Collected data:
════════════════

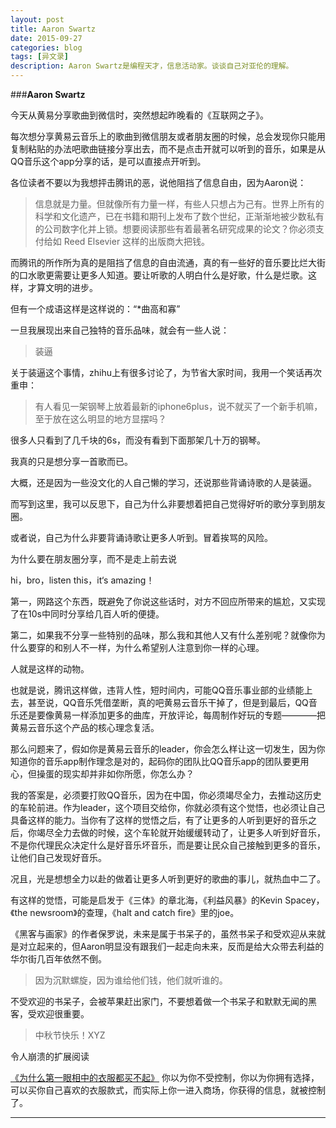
 ```yaml
---
layout: post
title: Aaron Swartz
date: 2015-09-27
categories: blog
tags: [异文录]
description: Aaron Swartz是编程天才，信息活动家。谈谈自己对亚伦的理解。
---
```


###**Aaron Swartz**

今天从黄易分享歌曲到微信时，突然想起昨晚看的《互联网之子》。

每次想分享黄易云音乐上的歌曲到微信朋友或者朋友圈的时候，总会发现你只能用复制粘贴的办法吧歌曲链接分享出去，而不是点击开就可以听到的音乐，如果是从QQ音乐这个app分享的话，是可以直接点开听到。

各位读者不要以为我想抨击腾讯的恶，说他阻挡了信息自由，因为Aaron说：

>信息就是力量。但就像所有力量一样，有些人只想占为己有。世界上所有的科学和文化遗产，已在书籍和期刊上发布了数个世纪，正渐渐地被少数私有的公司数字化并上锁。想要阅读那些有着最著名研究成果的论文？你必须支付给如 Reed Elsevier 这样的出版商大把钱。 

而腾讯的所作所为真的是阻挡了信息的自由流通，真的有一些好的音乐要比烂大街的口水歌更需要让更多人知道。要让听歌的人明白什么是好歌，什么是烂歌。这样，才算文明的进步。

但有一个成语这样是这样说的：“*曲高和寡”

一旦我展现出来自己独特的音乐品味，就会有一些人说：

>装逼

关于装逼这个事情，zhihu上有很多讨论了，为节省大家时间，我用一个笑话再次重申：

>有人看见一架钢琴上放着最新的iphone6plus，说不就买了一个新手机嘛，至于放在这么明显的地方显摆吗？

很多人只看到了几千块的6s，而没有看到下面那架几十万的钢琴。

我真的只是想分享一首歌而已。

大概，还是因为一些没文化的人自己懒的学习，还说那些背诵诗歌的人是装逼。

而写到这里，我可以反思下，自己为什么非要想着把自己觉得好听的歌分享到朋友圈。

或者说，自己为什么非要背诵诗歌让更多人听到。冒着挨骂的风险。

为什么要在朋友圈分享，而不是走上前去说

hi，bro，listen this，it‘s amazing！

第一，网路这个东西，既避免了你说这些话时，对方不回应所带来的尴尬，又实现了在10s中同时分享给几百人听的便捷。

第二，如果我不分享一些特别的品味，那么我和其他人又有什么差别呢？就像你为什么要穿的和别人不一样，为什么希望别人注意到你一样的心理。

人就是这样的动物。

也就是说，腾讯这样做，违背人性，短时间内，可能QQ音乐事业部的业绩能上去，甚至说，QQ音乐凭借垄断，真的吧黄易云音乐干掉了，但是到最后，QQ音乐还是要像黄易一样添加更多的曲库，开放评论，每周制作好玩的专题————把黄易云音乐这个产品的核心理念复活。

那么问题来了，假如你是黄易云音乐的leader，你会怎么样让这一切发生，因为你知道你的音乐app制作理念是对的，起码你的团队比QQ音乐app的团队要更用心，但操蛋的现实却并非如你所愿，你怎么办？

我的答案是，必须要打败QQ音乐，因为在中国，你必须竭尽全力，去推动这历史的车轮前进。作为leader，这个项目交给你，你就必须有这个觉悟，也必须让自己具备这样的能力。当你有了这样的觉悟之后，有了让更多的人听到更好的音乐之后，你竭尽全力去做的时候，这个车轮就开始缓缓转动了，让更多人听到好音乐，不是你代理民众决定什么是好音乐坏音乐，而是要让民众自己接触到更多的音乐，让他们自己发现好音乐。

况且，光是想想全力以赴的做着让更多人听到更好的歌曲的事儿，就热血中二了。

有这样的觉悟，可能是启发于《三体》的章北海，《利益风暴》的Kevin Spacey，《the newsroom》的查理，《halt and catch fire》里的joe。

《黑客与画家》的作者保罗说，未来是属于书呆子的，虽然书呆子和受欢迎从来就是对立起来的，但Aaron明显没有跟我们一起走向未来，反而是给大众带去利益的华尔街几百年依然不倒。

>因为沉默螺旋，因为谁给他们钱，他们就听谁的。

不受欢迎的书呆子，会被苹果赶出家门，不要想着做一个书呆子和默默无闻的黑客，受欢迎很重要。


>中秋节快乐！XYZ


令人崩溃的扩展阅读

[《为什么第一眼相中的衣服都买不起》](http://www.zhihu.com/question/35121155/answer/61881679)
你以为你不受控制，你以为你拥有选择，可以买你自己喜欢的衣服款式，而实际上你一进入商场，你获得的信息，就被控制了。


----



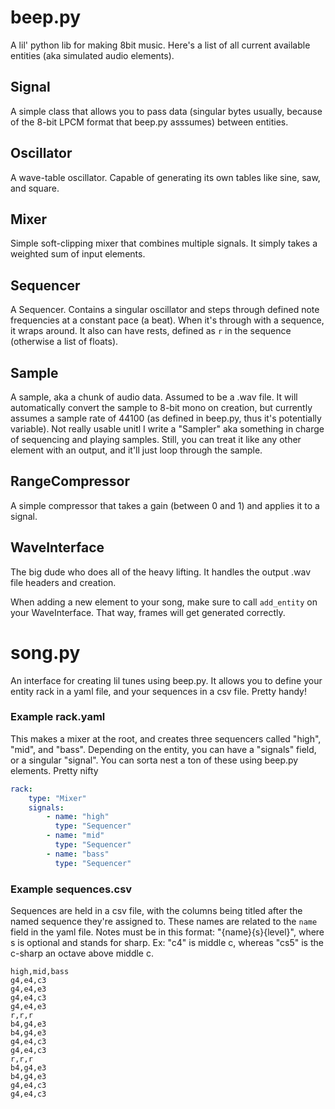 # beep.py
A lil' python lib for making 8bit music. Here's a list of all current available entities (aka simulated audio elements).

## Signal
A simple class that allows you to pass data (singular bytes usually, because of the 8-bit LPCM format that beep.py asssumes) between entities.

## Oscillator
A wave-table oscillator. Capable of generating its own tables like sine, saw, and square.

## Mixer
Simple soft-clipping mixer that combines multiple signals. It simply takes a weighted sum of input elements.

## Sequencer
A Sequencer. Contains a singular oscillator and steps through defined note frequencies at a constant pace (a beat). When it's through with a sequence, it wraps around. It also can have rests, defined as `r` in the sequence (otherwise a list of floats).

## Sample
A sample, aka a chunk of audio data. Assumed to be a .wav file. It will automatically convert the sample to 8-bit mono on creation, but currently assumes a sample rate of 44100 (as defined in beep.py, thus it's potentially variable). Not really usable unitl I write a "Sampler" aka something in charge of sequencing and playing samples.
Still, you can treat it like any other element with an output, and it'll just loop through the sample.

## RangeCompressor
A simple compressor that takes a gain (between 0 and 1) and applies it to a signal.

## WaveInterface
The big dude who does all of the heavy lifting. It handles the output .wav file headers and creation.

When adding a new element to your song, make sure to call `add_entity` on your WaveInterface. That way, frames will get generated correctly.



# song.py
An interface for creating lil tunes using beep.py.
It allows you to define your entity rack in a yaml file, and your sequences in a csv file.
Pretty handy!

### Example rack.yaml
This makes a mixer at the root, and creates three sequencers called "high", "mid", and "bass". Depending on the entity, you can have a "signals" field, or a singular "signal".
You can sorta nest a ton of these using beep.py elements. Pretty nifty

```yaml
rack:
    type: "Mixer"
    signals:
        - name: "high"
          type: "Sequencer"
        - name: "mid"
          type: "Sequencer"
        - name: "bass"
          type: "Sequencer"
```

### Example sequences.csv
Sequences are held in a csv file, with the columns being titled after the named sequence they're assigned to. These names are related to the `name` field in the yaml file.
Notes must be in this format: "{name}{s}{level}", where s is optional and stands for sharp. Ex: "c4" is middle c, whereas "cs5" is the c-sharp an octave above middle c.

```csv
high,mid,bass
g4,e4,c3
g4,e4,e3
g4,e4,c3
g4,e4,e3
r,r,r
b4,g4,e3
b4,g4,e3
g4,e4,c3
g4,e4,c3
r,r,r
b4,g4,e3
b4,g4,e3
g4,e4,c3
g4,e4,c3
```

════════════════

• WHAT THE TASK ASKS
Please give an exact copy of the entries above, from the line with "Simple soft-clipping mixer" down to the line with "## Sequencer", inclusive, and nothing else.

• EXPECTED ANSWER
Simple soft-clipping mixer that combines multiple signals. It simply takes a weighted sum of input elements.

## Sequencer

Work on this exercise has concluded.